AVAILABLE RECORDS below:

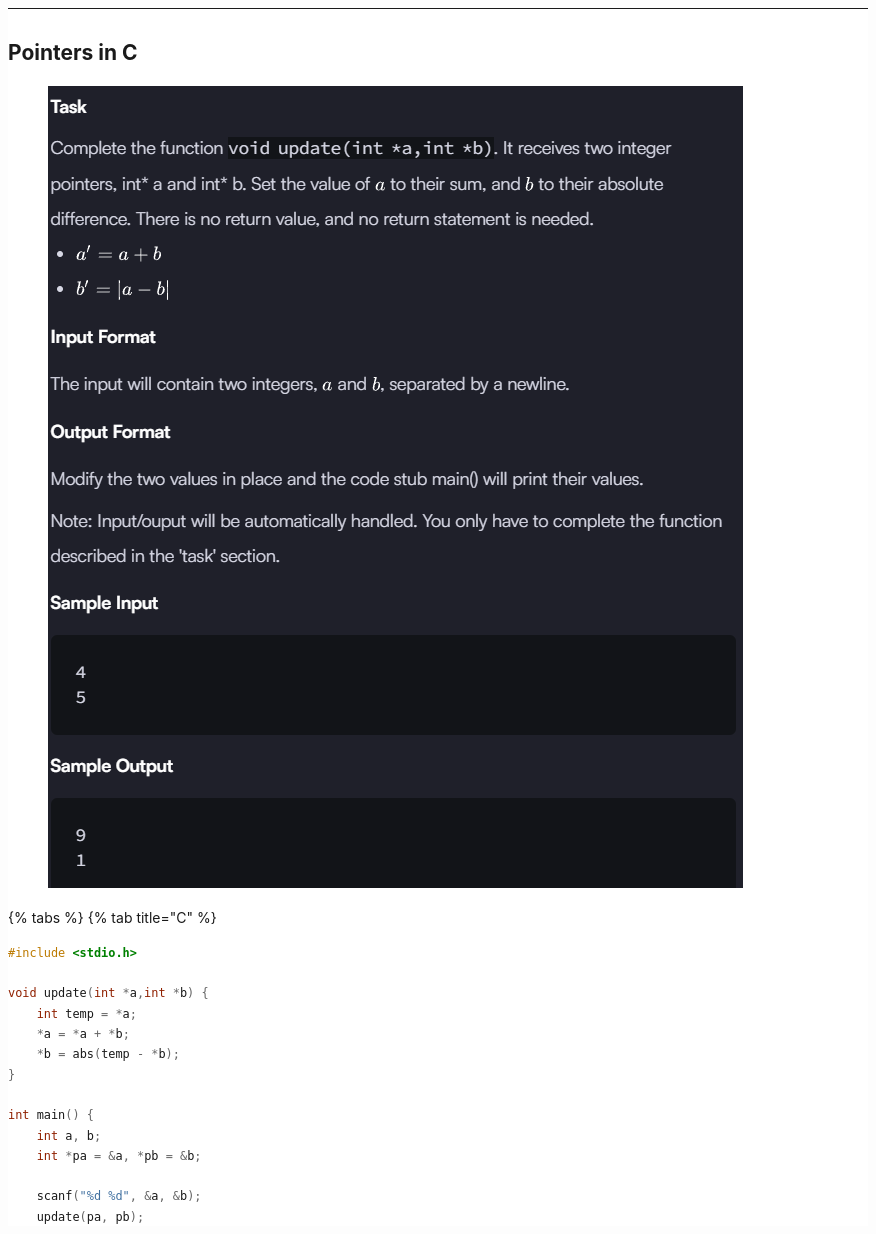***

## Pointers in C

<figure><img src="../.gitbook/assets/image (4).png" alt=""><figcaption></figcaption></figure>

{% tabs %}
{% tab title="C" %}
```c
#include <stdio.h>

void update(int *a,int *b) {
    int temp = *a;
    *a = *a + *b;
    *b = abs(temp - *b);
}

int main() {
    int a, b;
    int *pa = &a, *pb = &b;
    
    scanf("%d %d", &a, &b);
    update(pa, pb);
```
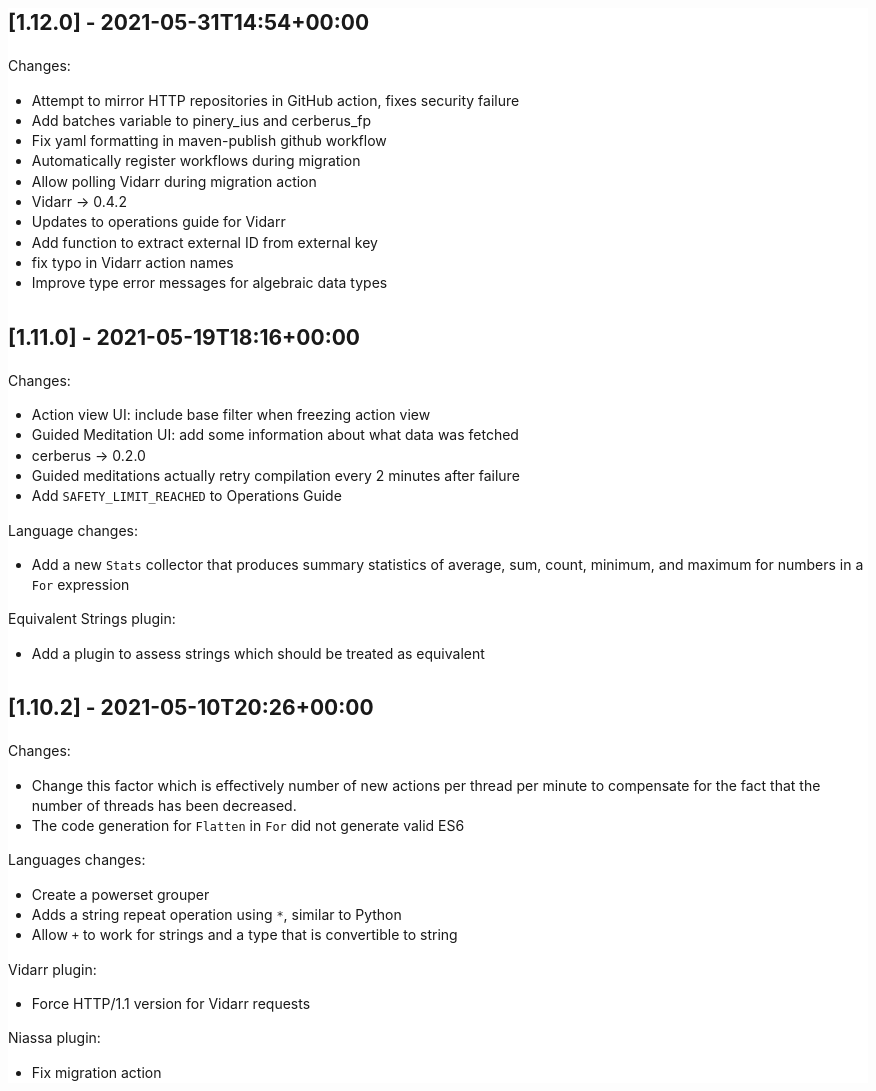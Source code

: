 ## [1.12.0] - 2021-05-31T14:54+00:00

Changes:
* Attempt to mirror HTTP repositories in GitHub action, fixes security failure
* Add batches variable to pinery_ius and cerberus_fp
* Fix yaml formatting in maven-publish github workflow
* Automatically register workflows during migration
* Allow polling Vidarr during migration action
* Vidarr -> 0.4.2
* Updates to operations guide for Vidarr
* Add function to extract external ID from external key
* fix typo in Vidarr action names
* Improve type error messages for algebraic data types

## [1.11.0] - 2021-05-19T18:16+00:00

Changes:

* Action view UI: include base filter when freezing action view
* Guided Meditation UI: add some information about what data was fetched
* cerberus -> 0.2.0
* Guided meditations actually retry compilation every 2 minutes after failure
* Add `SAFETY_LIMIT_REACHED` to Operations Guide

Language changes:

* Add a new `Stats` collector that produces summary statistics of average,
sum, count, minimum, and maximum for numbers in a `For` expression  

Equivalent Strings plugin:

* Add a plugin to assess strings which should be treated as equivalent

## [1.10.2] - 2021-05-10T20:26+00:00

Changes:

* Change this factor which is effectively number of new actions per thread per
  minute to compensate for the fact that the number of threads has been
  decreased.
* The code generation for `Flatten` in `For` did not generate valid ES6

Languages changes:

* Create a powerset grouper
* Adds a string repeat operation using `*`, similar to Python
* Allow `+` to work for strings and a type that is convertible to string

Vidarr plugin:

* Force HTTP/1.1 version for Vidarr requests

Niassa plugin:

* Fix migration action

End of AVAILABLE RECORDS.

** PROBLEM **
Nothing but the lines from the one with "generate valid ES6" through the end of the data above should be repeated, each exactly as it stands.

** SOLUTION FOR THIS EXERCISE **
* The code generation for `Flatten` in `For` did not generate valid ES6

Languages changes:

* Create a powerset grouper
* Adds a string repeat operation using `*`, similar to Python
* Allow `+` to work for strings and a type that is convertible to string

Vidarr plugin:

* Force HTTP/1.1 version for Vidarr requests

Niassa plugin:

* Fix migration action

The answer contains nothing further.